My Plastic Brain
Page 14
The first test Steve has for me is to work out which one of these strategies I tend to use. He stands me in front of a table that has a 4 x 4 grid of roughly twenty-centimeter squares marked out in yellow tape, and asks me to close my eyes. Then he puts pictures of four objects (for example: a basket, a toy car, an apple, and a typewriter) in some of the squares. I have ten seconds to study the pictures before I close my eyes again while he takes them away. Then Steve asks me to do one of three things. Either a) put them back where they were, b) move to another side of the table and recreate what I saw in front of me, or c) move to another side of the table and put them back in the same squares that they were in the first time. This last one is the hardest, since I need to mentally rotate the table and remember what went where.
When I think I’ve got the hang of that, he moves the table out of the way to reveal on the carpet a larger-scale version of the grid. This time, I am to do the same task but standing in the middle of the grid rather than on its borders. Sometimes he asks me to recreate the view, other times to put them back in the same squares as before, but with my body facing another direction. Strangely it's even more difficult to do this when I am in the middle of the scene and trying to imagine it from another vantage point—I find myself experiencing the same kind of mental head spin that I got while I was lost in Berlin. I think I can guess which way this result is going to go.

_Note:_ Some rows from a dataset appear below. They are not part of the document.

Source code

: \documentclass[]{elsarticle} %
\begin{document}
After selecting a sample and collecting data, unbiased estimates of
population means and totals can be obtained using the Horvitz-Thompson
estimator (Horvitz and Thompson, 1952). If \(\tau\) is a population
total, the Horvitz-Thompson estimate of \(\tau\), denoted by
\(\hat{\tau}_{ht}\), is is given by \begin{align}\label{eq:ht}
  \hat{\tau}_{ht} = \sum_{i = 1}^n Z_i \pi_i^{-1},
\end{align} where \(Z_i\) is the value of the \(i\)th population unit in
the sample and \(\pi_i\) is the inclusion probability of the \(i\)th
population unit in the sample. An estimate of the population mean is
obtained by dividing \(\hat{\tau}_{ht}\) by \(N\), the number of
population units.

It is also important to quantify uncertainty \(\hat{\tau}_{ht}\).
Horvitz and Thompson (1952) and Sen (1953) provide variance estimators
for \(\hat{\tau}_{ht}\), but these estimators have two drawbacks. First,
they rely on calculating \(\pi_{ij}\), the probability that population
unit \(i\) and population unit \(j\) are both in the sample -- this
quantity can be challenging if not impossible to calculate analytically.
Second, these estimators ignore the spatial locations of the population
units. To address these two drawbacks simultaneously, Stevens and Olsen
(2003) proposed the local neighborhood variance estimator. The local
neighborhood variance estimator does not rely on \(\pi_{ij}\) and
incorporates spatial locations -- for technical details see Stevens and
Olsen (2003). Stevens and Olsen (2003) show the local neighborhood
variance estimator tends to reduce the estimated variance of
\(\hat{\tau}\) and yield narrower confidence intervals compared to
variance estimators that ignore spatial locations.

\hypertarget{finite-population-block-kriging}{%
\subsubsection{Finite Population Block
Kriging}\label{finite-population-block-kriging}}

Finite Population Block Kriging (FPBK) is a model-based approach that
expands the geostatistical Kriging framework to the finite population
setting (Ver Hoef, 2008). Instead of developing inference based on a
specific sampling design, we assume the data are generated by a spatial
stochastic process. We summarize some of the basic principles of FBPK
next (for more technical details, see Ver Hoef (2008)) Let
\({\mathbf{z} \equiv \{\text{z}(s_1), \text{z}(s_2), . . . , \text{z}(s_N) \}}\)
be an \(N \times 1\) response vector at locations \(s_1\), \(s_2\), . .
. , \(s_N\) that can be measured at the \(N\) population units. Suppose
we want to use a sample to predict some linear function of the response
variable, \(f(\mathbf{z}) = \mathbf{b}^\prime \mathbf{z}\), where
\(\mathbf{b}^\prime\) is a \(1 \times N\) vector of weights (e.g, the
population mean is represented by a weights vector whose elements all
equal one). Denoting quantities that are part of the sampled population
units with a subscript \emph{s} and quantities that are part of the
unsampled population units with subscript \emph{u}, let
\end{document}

Then it's off down the corridor to try navigating in a virtual environment. A lot of navigation research is done using adapted video games, and I can’t help wondering if that's why I was considered too old for the London study: teaching the average forty-something to move around in a computer game is like pulling teeth compared with your average twenty-year-old. Poor Steve. I get it in the end, though, and he explains that I will have several tours of the virtual environment (a fairly featureless maze) to learn where various objects are (a wheelie bin, a chair, a fridge, and so on). Once I’ve had a chance to learn those, I’ll be timed to see how quickly I can get to one of the objects from somewhere else in the maze. I later discover that the point of this is to see whether I can hold a map of the maze in my head so that I can take shortcuts from one object to another, or whether I stick to the routes I know. I can guess the answer to this one, too. I know how to get from the wheelie bin to the chair, because that's the route I learned—but free-forming from there to get to the fridge? Forget it.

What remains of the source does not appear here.